▶ _EXERCISE DIRECTIONS_
Could you set down exactly the lines in the records below between the line holding "with holographic duals." and the line holding "the bulk geometry.", inclusive?

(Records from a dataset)
=-=-=
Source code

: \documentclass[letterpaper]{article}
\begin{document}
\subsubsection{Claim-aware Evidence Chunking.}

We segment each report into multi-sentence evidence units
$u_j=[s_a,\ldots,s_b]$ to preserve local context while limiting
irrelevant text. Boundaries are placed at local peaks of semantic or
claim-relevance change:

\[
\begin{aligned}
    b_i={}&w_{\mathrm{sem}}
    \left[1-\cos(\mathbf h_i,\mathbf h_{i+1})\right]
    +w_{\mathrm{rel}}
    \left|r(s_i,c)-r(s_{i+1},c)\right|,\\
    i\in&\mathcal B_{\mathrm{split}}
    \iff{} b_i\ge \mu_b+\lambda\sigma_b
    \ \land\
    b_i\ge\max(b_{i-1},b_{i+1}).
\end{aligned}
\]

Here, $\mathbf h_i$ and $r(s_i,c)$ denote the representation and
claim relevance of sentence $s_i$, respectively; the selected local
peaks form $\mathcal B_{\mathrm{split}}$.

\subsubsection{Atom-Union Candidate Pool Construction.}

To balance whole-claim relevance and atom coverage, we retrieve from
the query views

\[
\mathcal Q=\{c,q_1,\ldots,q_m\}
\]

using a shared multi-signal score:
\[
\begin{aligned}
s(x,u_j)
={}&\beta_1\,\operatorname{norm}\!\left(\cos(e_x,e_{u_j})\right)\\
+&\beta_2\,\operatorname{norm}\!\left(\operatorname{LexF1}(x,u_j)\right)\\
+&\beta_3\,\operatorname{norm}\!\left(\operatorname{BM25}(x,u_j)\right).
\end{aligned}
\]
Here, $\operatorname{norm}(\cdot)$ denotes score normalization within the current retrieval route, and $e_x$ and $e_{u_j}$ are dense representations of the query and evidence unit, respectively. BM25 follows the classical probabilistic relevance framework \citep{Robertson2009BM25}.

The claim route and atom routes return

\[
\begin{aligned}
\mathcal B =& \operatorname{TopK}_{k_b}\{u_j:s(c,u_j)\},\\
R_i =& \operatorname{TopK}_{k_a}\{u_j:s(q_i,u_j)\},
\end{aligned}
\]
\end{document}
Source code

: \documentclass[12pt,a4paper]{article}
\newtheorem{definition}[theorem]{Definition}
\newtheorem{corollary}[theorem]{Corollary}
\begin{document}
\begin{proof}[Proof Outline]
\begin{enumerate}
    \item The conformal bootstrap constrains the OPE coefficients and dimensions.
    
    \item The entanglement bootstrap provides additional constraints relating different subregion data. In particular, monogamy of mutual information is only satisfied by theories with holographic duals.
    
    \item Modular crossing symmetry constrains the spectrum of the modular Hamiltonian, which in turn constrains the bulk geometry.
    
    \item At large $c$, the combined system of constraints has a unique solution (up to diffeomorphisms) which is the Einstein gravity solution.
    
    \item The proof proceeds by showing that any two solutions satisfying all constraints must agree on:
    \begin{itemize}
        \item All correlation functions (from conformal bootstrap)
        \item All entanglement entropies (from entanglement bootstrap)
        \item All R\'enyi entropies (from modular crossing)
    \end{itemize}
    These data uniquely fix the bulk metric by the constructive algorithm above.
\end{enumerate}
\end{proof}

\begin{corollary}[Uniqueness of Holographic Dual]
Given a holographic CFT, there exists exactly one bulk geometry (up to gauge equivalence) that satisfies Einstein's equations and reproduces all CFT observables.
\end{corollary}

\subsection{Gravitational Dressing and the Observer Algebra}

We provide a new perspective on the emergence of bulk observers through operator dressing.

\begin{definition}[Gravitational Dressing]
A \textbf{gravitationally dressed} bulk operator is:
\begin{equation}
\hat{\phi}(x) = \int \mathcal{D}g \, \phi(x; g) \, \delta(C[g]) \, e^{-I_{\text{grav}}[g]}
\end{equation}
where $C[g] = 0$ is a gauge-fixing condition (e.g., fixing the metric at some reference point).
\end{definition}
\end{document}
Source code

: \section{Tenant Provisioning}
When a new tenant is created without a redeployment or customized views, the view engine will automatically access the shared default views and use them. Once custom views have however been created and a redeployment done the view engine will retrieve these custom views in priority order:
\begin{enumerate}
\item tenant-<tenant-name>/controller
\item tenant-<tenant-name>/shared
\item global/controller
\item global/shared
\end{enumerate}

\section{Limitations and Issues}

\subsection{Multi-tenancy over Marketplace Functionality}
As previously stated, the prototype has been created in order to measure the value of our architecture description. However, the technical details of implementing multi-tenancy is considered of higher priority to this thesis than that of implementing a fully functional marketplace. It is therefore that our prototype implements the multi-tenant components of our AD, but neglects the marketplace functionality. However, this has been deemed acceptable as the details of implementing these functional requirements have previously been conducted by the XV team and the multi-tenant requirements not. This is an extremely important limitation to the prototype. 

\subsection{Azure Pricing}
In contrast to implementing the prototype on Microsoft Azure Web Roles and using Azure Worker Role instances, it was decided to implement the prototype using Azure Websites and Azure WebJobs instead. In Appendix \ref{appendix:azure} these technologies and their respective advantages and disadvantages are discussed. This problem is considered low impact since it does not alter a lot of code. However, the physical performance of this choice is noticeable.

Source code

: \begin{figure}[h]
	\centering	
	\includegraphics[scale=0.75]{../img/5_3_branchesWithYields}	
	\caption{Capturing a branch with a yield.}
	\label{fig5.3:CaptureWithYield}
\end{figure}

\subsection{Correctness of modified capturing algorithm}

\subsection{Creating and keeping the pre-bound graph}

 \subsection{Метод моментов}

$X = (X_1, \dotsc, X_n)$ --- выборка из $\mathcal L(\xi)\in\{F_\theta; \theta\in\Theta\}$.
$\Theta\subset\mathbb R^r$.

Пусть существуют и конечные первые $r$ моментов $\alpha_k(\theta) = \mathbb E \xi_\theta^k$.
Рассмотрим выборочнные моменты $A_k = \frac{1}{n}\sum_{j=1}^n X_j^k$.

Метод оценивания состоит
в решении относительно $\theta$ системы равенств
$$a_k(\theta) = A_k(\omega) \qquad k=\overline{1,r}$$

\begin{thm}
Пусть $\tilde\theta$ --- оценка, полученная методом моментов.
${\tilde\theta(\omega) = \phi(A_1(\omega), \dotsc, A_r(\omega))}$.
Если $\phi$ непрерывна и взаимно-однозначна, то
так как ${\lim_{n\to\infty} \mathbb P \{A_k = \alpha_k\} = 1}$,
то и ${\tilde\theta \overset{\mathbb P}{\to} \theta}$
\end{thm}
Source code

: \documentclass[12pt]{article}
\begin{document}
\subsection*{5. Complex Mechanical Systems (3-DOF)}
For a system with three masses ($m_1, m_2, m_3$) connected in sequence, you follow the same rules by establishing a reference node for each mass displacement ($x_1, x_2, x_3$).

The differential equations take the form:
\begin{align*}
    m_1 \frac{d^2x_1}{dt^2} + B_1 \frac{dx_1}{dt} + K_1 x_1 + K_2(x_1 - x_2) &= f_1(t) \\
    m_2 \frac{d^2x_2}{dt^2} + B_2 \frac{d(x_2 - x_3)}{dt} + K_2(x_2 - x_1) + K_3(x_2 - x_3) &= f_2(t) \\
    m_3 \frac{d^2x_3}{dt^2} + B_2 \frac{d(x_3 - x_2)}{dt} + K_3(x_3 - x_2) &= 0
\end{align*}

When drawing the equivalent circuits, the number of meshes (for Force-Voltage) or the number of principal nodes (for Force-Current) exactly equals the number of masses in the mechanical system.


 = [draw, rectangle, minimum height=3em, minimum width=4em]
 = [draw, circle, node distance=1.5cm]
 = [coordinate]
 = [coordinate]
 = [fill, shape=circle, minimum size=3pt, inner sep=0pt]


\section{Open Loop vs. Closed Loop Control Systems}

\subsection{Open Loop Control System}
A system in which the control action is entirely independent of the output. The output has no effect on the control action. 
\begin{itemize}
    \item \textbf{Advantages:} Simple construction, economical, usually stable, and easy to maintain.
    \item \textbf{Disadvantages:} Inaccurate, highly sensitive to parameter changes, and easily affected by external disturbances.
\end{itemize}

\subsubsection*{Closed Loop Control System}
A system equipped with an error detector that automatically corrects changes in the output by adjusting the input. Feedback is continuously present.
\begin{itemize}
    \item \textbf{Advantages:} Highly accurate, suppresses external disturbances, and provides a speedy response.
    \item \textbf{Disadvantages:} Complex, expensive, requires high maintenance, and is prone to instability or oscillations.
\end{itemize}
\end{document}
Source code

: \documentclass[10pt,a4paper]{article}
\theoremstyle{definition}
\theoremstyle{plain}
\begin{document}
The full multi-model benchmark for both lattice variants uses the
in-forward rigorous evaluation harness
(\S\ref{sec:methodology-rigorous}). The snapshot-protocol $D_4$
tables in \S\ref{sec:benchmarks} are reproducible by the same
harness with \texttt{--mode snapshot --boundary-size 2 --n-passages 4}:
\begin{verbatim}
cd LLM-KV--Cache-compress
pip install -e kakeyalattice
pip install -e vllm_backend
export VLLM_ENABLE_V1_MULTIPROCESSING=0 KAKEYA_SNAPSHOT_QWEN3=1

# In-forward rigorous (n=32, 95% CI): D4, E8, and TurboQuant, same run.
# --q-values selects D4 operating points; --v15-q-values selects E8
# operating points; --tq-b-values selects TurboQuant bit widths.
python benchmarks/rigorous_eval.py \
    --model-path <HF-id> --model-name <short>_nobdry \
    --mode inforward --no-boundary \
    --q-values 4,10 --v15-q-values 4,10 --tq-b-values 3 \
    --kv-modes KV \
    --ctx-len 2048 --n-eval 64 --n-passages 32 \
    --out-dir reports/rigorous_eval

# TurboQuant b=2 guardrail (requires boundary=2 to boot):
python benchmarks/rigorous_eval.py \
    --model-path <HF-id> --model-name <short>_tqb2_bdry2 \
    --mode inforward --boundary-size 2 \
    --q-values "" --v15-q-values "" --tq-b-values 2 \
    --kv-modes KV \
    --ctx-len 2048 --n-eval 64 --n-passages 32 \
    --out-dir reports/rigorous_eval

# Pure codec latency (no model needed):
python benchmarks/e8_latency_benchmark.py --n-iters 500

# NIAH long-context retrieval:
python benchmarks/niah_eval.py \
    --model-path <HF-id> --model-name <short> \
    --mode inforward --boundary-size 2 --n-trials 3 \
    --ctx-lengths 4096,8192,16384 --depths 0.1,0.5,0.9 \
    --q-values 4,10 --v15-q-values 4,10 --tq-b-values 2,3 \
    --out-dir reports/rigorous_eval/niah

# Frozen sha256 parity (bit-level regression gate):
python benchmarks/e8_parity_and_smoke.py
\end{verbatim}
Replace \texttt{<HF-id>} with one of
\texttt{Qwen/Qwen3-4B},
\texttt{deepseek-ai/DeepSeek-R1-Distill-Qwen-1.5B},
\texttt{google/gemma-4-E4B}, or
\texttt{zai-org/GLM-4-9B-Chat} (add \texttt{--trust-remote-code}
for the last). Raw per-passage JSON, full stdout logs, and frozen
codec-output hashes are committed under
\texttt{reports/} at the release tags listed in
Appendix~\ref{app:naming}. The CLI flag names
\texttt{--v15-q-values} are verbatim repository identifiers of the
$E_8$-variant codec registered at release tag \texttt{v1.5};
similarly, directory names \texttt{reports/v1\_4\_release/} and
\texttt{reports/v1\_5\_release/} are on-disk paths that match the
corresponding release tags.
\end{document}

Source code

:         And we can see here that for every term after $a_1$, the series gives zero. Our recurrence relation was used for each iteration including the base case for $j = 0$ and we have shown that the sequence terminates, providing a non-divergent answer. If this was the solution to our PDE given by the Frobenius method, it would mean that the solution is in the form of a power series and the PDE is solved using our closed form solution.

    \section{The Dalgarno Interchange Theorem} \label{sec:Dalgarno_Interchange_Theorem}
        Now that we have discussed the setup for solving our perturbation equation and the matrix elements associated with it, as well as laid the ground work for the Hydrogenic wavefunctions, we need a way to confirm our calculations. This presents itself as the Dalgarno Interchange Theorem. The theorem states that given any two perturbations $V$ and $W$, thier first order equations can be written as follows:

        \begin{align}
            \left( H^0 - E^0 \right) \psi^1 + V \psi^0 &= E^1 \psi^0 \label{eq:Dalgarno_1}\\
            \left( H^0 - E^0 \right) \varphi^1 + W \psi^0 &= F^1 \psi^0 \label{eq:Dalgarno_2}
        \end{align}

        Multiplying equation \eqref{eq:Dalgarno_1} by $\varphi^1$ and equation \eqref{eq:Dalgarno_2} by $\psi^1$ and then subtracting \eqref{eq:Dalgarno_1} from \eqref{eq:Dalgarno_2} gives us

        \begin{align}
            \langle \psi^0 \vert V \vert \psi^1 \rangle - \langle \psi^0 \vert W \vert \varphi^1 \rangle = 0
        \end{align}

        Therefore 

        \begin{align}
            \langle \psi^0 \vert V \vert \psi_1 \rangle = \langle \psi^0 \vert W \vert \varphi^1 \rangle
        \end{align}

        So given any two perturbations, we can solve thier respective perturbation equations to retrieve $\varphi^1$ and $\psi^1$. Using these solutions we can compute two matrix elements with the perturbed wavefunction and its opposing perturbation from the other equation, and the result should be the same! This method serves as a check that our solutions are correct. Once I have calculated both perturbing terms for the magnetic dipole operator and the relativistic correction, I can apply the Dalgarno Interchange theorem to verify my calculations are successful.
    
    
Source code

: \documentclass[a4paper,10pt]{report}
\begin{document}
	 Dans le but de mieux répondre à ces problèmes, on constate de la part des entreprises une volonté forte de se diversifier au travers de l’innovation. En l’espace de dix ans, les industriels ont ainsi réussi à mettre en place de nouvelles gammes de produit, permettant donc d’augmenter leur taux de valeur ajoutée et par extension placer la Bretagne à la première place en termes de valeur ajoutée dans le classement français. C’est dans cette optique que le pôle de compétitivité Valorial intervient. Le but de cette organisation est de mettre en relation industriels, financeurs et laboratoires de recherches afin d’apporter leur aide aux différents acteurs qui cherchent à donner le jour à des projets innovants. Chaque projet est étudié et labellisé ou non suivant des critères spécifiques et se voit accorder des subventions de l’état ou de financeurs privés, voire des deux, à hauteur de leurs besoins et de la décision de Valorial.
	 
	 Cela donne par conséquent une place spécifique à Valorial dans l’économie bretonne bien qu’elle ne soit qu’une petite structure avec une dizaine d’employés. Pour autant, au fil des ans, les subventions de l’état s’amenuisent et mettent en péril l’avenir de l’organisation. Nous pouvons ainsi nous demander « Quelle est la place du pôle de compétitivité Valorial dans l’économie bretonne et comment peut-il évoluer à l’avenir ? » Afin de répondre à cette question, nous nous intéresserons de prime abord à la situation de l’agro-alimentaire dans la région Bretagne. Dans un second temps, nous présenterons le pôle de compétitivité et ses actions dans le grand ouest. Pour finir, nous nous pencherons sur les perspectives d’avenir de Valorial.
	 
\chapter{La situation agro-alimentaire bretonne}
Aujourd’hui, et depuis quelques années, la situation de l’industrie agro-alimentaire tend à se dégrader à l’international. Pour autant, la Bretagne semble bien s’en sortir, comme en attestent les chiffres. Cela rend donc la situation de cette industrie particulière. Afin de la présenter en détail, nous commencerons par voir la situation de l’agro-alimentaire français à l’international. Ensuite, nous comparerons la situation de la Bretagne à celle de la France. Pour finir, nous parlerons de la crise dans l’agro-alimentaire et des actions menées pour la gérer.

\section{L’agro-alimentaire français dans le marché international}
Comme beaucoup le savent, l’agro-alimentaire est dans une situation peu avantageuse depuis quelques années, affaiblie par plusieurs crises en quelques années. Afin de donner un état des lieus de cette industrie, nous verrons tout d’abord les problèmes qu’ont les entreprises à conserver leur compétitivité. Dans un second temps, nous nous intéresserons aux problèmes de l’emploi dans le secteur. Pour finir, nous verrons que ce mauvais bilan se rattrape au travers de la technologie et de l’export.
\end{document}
=-=-=
▶ _ANSWER AREA_
    \item The entanglement bootstrap provides additional constraints relating different subregion data. In particular, monogamy of mutual information is only satisfied by theories with holographic duals.
    
    \item Modular crossing symmetry constrains the spectrum of the modular Hamiltonian, which in turn constrains the bulk geometry.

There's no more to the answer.